Let’s ponder what the feds had before the sting.

Mr. Shaw’s apparently an active trader. Activity in his accounts would indicate that a small handful of his presumably large number of trades were home runs. They happen to correspond to major public information being released, but that could just be incredibly good luck or clever insight.

They had no paper trail linking Mr. London to Mr. Shaw.

They had no recorded conversations.

The payoffs to Mr. London were in currency. That a lot of money floats around in Mr. Shaw’s business is no big deal. He’s a jeweler and will frequently pay customers in cash for items they want to sell. I am confident he gets paid in cash often. He deals with lots of cash.  There would be no way to trace cash flows in his business and link them to Mr. London.

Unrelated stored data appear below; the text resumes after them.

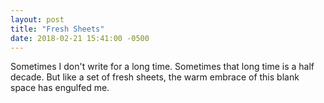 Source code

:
 ```yaml
---
layout: post
title: "Fresh Sheets"
date: 2018-02-21 15:41:00 -0500
---
```


Sometimes I don't write for a long time. Sometimes that long time is a half decade. But like a set of fresh sheets, the warm embrace of this blank space has engulfed me.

What did the feds have before the sting?

All they had to support the case was Mr. Shaw verbally blaming a friend who happened to be a partner in a Big 4 firm.

Yea, right, the feds were likely thinking.

When you think about it from that direction, there’s no way the feds could have brought a criminal indictment against Mr. London without the sting.

I doubt they could have brought a successful civil charge.

I can picture what the SEC was thinking early on. If they brought a case, the target could simply deny it, and the SEC would have to drop their case because they wouldn’t be able to prove anything. Who would a jury believe? A jeweler trying to avoid a civil charge or a trusted Big 4 CPA with absolutely no blemishes on his record and absolutely no links to the trading other that shared golf tee times.

Picture this as the basis for debate in the jury room: flat-out denials from the accused combined with a complete lack of any physical, financial, or electronic evidence whatsoever. How well would that go for the feds?